— Problem requirements —
Please transcribe exactly, and only, the lines of the data below between the line holding "- Default Gateways" and the line holding "- Router3: ISP red.be ?", inclusive.

(Data excerpts Opens)

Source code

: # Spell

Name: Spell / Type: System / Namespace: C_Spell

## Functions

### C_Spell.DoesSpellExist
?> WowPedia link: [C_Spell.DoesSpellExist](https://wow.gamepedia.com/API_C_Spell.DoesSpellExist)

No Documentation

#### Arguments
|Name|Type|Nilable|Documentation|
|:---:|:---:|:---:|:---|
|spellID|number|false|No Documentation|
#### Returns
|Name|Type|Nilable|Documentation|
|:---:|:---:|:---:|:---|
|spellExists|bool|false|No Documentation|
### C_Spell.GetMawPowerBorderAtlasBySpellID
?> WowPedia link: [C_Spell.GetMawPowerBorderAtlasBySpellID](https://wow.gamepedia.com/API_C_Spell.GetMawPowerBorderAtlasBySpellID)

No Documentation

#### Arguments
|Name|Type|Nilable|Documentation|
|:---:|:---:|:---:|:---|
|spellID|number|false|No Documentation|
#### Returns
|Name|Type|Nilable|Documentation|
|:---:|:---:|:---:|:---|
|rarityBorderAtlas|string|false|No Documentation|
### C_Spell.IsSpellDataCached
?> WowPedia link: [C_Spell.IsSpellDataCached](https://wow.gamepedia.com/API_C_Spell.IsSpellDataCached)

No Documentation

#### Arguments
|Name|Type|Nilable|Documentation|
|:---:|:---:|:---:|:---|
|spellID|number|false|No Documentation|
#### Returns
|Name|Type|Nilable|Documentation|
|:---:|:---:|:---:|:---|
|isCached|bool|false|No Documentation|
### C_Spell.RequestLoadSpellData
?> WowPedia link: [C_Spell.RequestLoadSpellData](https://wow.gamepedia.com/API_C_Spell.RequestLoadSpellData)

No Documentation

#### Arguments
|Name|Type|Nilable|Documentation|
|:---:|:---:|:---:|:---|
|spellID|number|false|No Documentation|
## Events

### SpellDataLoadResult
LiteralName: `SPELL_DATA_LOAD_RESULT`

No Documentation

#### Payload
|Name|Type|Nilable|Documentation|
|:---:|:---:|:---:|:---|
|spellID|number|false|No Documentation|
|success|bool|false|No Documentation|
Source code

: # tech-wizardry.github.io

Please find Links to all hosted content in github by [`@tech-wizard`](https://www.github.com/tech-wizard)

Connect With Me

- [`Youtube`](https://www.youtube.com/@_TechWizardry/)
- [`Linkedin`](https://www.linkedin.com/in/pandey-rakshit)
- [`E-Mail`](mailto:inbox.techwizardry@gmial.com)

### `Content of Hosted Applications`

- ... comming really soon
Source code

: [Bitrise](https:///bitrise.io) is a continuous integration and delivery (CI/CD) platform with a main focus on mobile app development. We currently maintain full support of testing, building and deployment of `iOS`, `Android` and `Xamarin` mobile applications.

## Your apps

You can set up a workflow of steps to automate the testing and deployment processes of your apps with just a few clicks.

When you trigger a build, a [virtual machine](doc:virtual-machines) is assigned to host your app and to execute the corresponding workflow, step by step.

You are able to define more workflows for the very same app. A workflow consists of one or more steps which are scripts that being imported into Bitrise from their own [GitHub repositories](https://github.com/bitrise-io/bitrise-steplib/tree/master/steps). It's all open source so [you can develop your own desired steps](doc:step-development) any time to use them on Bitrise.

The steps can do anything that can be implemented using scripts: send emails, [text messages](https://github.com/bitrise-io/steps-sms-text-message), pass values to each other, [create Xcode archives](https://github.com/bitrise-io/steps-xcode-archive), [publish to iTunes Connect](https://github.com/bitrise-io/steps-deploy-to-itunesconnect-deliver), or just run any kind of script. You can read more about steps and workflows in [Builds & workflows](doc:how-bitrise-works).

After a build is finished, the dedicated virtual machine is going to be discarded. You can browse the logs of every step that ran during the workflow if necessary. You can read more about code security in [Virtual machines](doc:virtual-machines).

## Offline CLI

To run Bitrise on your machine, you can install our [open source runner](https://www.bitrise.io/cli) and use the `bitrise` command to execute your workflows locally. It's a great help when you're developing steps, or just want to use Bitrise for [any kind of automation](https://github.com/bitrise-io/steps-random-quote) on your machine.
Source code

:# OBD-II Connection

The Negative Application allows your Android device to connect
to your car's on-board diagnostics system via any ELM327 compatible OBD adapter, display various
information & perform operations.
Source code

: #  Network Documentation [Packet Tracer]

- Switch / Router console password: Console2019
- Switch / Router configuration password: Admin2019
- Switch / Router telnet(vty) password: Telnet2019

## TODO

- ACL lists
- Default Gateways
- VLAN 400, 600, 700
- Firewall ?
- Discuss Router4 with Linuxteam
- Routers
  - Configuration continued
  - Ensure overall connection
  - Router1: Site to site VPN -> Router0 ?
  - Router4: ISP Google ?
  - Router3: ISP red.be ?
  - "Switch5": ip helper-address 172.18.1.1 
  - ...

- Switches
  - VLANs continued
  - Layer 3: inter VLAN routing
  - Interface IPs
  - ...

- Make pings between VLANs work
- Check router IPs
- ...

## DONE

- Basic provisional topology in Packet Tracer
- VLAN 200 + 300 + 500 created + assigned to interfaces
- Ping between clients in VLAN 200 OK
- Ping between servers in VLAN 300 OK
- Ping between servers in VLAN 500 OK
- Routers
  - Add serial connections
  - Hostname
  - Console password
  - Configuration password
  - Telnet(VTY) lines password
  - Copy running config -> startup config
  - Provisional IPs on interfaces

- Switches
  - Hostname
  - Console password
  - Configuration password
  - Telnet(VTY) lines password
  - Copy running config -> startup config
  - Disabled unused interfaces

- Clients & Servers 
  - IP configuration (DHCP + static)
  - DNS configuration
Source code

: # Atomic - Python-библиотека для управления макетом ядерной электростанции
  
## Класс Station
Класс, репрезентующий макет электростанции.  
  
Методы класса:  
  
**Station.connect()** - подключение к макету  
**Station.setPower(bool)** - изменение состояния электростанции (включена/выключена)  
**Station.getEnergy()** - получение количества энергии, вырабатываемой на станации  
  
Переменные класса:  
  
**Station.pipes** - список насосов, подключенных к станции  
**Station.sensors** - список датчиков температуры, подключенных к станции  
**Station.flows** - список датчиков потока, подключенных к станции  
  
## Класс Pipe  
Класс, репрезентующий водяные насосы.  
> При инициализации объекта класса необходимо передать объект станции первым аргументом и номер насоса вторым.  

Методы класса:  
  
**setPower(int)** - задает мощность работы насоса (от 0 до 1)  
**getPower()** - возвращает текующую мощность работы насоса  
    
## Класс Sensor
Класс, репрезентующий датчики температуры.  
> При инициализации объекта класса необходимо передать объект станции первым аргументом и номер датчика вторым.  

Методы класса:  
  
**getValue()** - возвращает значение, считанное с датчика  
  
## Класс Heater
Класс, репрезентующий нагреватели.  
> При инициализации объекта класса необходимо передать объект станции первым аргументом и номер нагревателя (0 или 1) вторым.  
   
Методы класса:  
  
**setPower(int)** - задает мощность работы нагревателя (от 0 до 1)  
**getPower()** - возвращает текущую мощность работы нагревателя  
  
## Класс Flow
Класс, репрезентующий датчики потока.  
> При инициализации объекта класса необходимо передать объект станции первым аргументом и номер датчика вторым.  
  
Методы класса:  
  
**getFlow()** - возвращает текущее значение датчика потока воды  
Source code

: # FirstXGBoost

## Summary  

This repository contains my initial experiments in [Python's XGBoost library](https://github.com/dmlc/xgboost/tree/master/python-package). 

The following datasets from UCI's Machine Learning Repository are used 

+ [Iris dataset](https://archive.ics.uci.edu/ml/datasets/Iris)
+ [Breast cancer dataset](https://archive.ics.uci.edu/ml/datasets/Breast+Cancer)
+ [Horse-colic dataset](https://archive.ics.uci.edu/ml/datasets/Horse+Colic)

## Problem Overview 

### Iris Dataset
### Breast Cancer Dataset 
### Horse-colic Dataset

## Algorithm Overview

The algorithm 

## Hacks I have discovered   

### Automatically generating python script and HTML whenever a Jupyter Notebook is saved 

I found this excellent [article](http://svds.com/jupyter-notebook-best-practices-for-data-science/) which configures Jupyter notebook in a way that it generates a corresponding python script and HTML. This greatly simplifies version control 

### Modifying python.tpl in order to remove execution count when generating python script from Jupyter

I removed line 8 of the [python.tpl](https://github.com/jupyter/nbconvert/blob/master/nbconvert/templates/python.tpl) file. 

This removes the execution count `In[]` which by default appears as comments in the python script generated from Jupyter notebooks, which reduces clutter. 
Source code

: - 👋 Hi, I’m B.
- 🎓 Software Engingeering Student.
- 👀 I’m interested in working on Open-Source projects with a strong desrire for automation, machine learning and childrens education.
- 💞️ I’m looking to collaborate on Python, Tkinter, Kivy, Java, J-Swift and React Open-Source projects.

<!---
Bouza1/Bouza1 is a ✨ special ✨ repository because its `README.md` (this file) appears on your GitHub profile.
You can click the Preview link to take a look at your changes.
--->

(Data excerpts Closes)

— Response area —
- Default Gateways
- VLAN 400, 600, 700
- Firewall ?
- Discuss Router4 with Linuxteam
- Routers
  - Configuration continued
  - Ensure overall connection
  - Router1: Site to site VPN -> Router0 ?
  - Router4: ISP Google ?
  - Router3: ISP red.be ?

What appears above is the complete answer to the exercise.